Cannabis & The Tourism Industry

Cannabis legalization is changing the tourism industry.

Like wine or beer tours, food tours, or haunted tours, people travel to have both new experiences and more of what they like. For cannabis consumers, traveling to a legal state presents a unique opportunity to support local businesses, try new strains, and, if they’re coming from a dry state, imbibe to their heart’s content.

Cannabis tourism is still a budding niche (pun intended) with the potential for massive growth. Frequent users and first time tokers alike are interested in visiting states, towns, and cities where consumption is legal, and they’re willing to pay more to do it. On average, tourists spent over $330 per trip on cannabis related products and experiences.

Case in point: Colorado, where recreational cannabis use was legalized in 2012. In the following year, 121,000 room nights were added each month.

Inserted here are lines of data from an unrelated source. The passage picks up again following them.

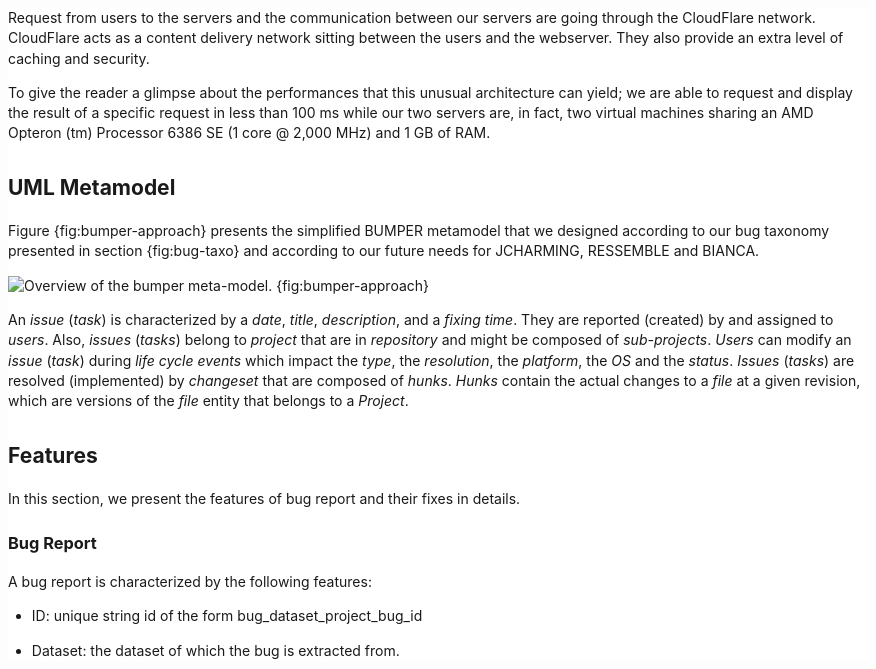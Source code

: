 Request from users to the servers and the communication between our
servers are going through the CloudFlare network. CloudFlare acts as a
content delivery network sitting between the users and the webserver.
They also provide an extra level of caching and security.

To give the reader a glimpse about the performances that this unusual
architecture can yield; we are able to request and display the result of
a specific request in less than 100 ms while our two servers are, in
fact, two virtual machines sharing an AMD Opteron (tm) Processor 6386 SE
(1 core @ 2,000 MHz) and 1 GB of RAM.

## UML Metamodel

Figure {fig:bumper-approach} presents the simplified
<span>BUMPER</span> metamodel that we designed according to our bug
taxonomy presented in section {fig:bug-taxo} and according to our
future needs for <span>JCHARMING</span>, <span>RESSEMBLE</span> and
<span>BIANCA</span>.

![Overview of the bumper meta-model. {fig:bumper-approach}
](media/bumper-model.png)

An <span>*issue*</span> (<span>*task*</span>) is characterized by a
<span>*date*</span>, <span>*title*</span>, <span>*description*</span>,
and a <span>*fixing time*</span>. They are reported (created) by and
assigned to <span>*users*</span>. Also, <span>*issues*</span>
(<span>*tasks*</span>) belong to <span>*project*</span> that are in
<span>*repository*</span> and might be composed of
<span>*sub-projects*</span>. <span>*Users*</span> can modify an
<span>*issue*</span> (<span>*task*</span>) during <span>*life cycle
events*</span> which impact the <span>*type*</span>, the
<span>*resolution*</span>, the <span>*platform*</span>, the
<span>*OS*</span> and the <span>*status*</span>. <span>*Issues*</span>
(<span>*tasks*</span>) are resolved (implemented) by
<span>*changeset*</span> that are composed of <span>*hunks*</span>.
<span>*Hunks*</span> contain the actual changes to a <span>*file*</span>
at a given revision, which are versions of the <span>*file*</span>
entity that belongs to a <span>*Project*</span>.

## Features


In this section, we present the features of bug report and their fixes
in details.

### Bug Report

A bug report is characterized by the following features:

-   ID: unique string id of the form bug\_dataset\_project\_bug\_id

-   Dataset: the dataset of which the bug is extracted from.
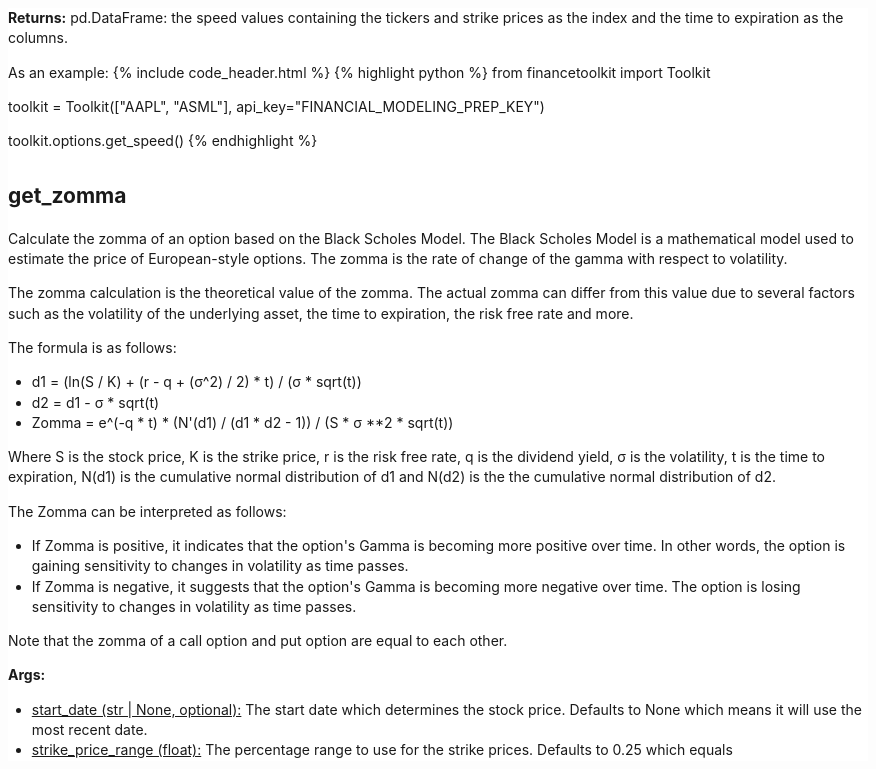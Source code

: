  **Returns:**
 pd.DataFrame: the speed values containing the tickers and strike prices as the index and the
 time to expiration as the columns.

 As an example:
{% include code_header.html %}
{% highlight python %}
from financetoolkit import Toolkit

toolkit = Toolkit(["AAPL", "ASML"], api_key="FINANCIAL_MODELING_PREP_KEY")

toolkit.options.get_speed()
{% endhighlight %}

## get_zomma
Calculate the zomma of an option based on the Black Scholes Model. The Black Scholes Model is a mathematical model used to estimate the price of European-style options. The zomma is the rate of change of the gamma with respect to volatility.

The zomma calculation is the theoretical value of the zomma. The actual zomma can differ from this value due to several factors such as the volatility of the underlying asset, the time to expiration, the risk free rate and more.

The formula is as follows:


- d1 = (ln(S / K) + (r - q + (σ^2) / 2) * t) / (σ * sqrt(t)) 
- d2 = d1 - σ * sqrt(t) 
- Zomma = e^(-q * t) * (N'(d1) / (d1 * d2 - 1)) / (S * σ **2 * sqrt(t))

Where S is the stock price, K is the strike price, r is the risk free rate, q is the dividend yield, σ is the volatility, t is the time to expiration, N(d1) is the cumulative normal distribution of d1 and N(d2) is the the cumulative normal distribution of d2.

The Zomma can be interpreted as follows:


- If Zomma is positive, it indicates that the option's Gamma is becoming more positive over time. In other words, the option is gaining sensitivity to changes in volatility as time passes. 
- If Zomma is negative, it suggests that the option's Gamma is becoming more negative over time. The option is losing sensitivity to changes in volatility as time passes.

Note that the zomma of a call option and put option are equal to each other.

**Args:**
 - <u>start_date (str | None, optional):</u> The start date which determines the stock price. Defaults to None
 which means it will use the most recent date.
 - <u>strike_price_range (float):</u> The percentage range to use for the strike prices. Defaults to 0.25 which equals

Overall, hotel stays grew by 7% and the cost to stay grew 2.8%. In Washington, where consumption was legalized the same year, the cost of room nights grew 3.8% and hotel stays increased by 3.5%.

Cannabis tourism grew 51% in Colorado between 2014 and 2019. By 2015, the state brought in 489.8 million dollars in cannabis sales. 20% of that came from tourist spending alone. A study conducted in 2016 by Longwoods International found that 14% of the 82.4 million visitors who came to Colorado engaged in cannabis activities, and 6% of travelers said legality was the main reason for their visit. In 2017, cannabis sales exceeded alcohol sales in Aspen.

The Impact of Cannabis Tourism

As legalization spreads from Canada to Mexico, the Caribbean, and throughout the US, it becomes increasingly relevant to understand how cannabis affects tourism. It offers the promise of an economic boom- from increased tax revenue from cannabis sales, to increased hotel nights and more jobs for those in hospitality services.

And yet DMOs, CVBs, Chamber of Commerce and local governments are still reticent to promote cannabis as a tourism angle. While destinations are comfortable talking about options from alcohol to sex clubs, cannabis is still the topic most don’t want to touch. The lasting stigma of consumption and divided opinions of their local communities keep them quiet on what will continue to be a lucrative niche.

Nor will cannabis cheapen the destinations where it resides. One only needs to look at the legacy of Amsterdam- a haven for cannabis travelers for decades, and yet appealing without it too, with the history, architecture, and food of the region (tulip festival anyone?) It’s estimated that 20 – 30% of travelers go to Amsterdam to enjoy the cannabis coffee houses. That still leaves a resounding 70-80% of travelers who don’t travel to imbibe- and yet it’s a percentage of travelers who must be taken seriously and can be marketed to.

As experiential tourism continues to rise, cannabis legalization presents a new avenue of opportunities to take visitors behind the scenes and give them an exclusive look at the process of growing and packaging commercial cannabis. Think wine tour where at each stop visitors are able to try a small nug of a different strain, an infused cooking class, or a specialty massage.

There are those who worry that cannabis tourism is not sustainable, but rather a part of an ever-inflating bubble of cannabis madness that’s bound to burst. And while I concur that the industry is headed for a rude awakening, it’s not on the tourism front. Cannabis tourism is just as enticing, if not more enticing, than alcohol or food tours.

A 2020 report found that 18% of travelers were motivated to visit a destination because of the legal status of cannabis. Of those studied, 19% said they had their first experience with cannabis while traveling.

Traveling for Cannabis

Last year, my partner and I visited Alaska. This year, we’re traveling to California in December. While cannabis was not the sole factor in our decision to visit these states, it played a large part. We’re avid hikers so the intersection of great mountains and legal weed make it a short list to choose from for domestic travel.

One of the highlights of our trip to Alaska were the dispensaries we visited. In fact, a dispensary was the first place we went after checking into our Airbnb in Anchorage! We spent a few hundred dollars, loading up on flower, rolling papers, prerolls, edibles, and one luxurious blunt. Since you can’t fly with cannabis even in-state, another dispensary was our first stop in Juneau. In addition to supporting local businesses, it’s always a joy to discover a new, unique dispensary. Our only complaint was Alaskan Thunderfuck was in short supply, but luckily Fairbanks Thunderfuck was not!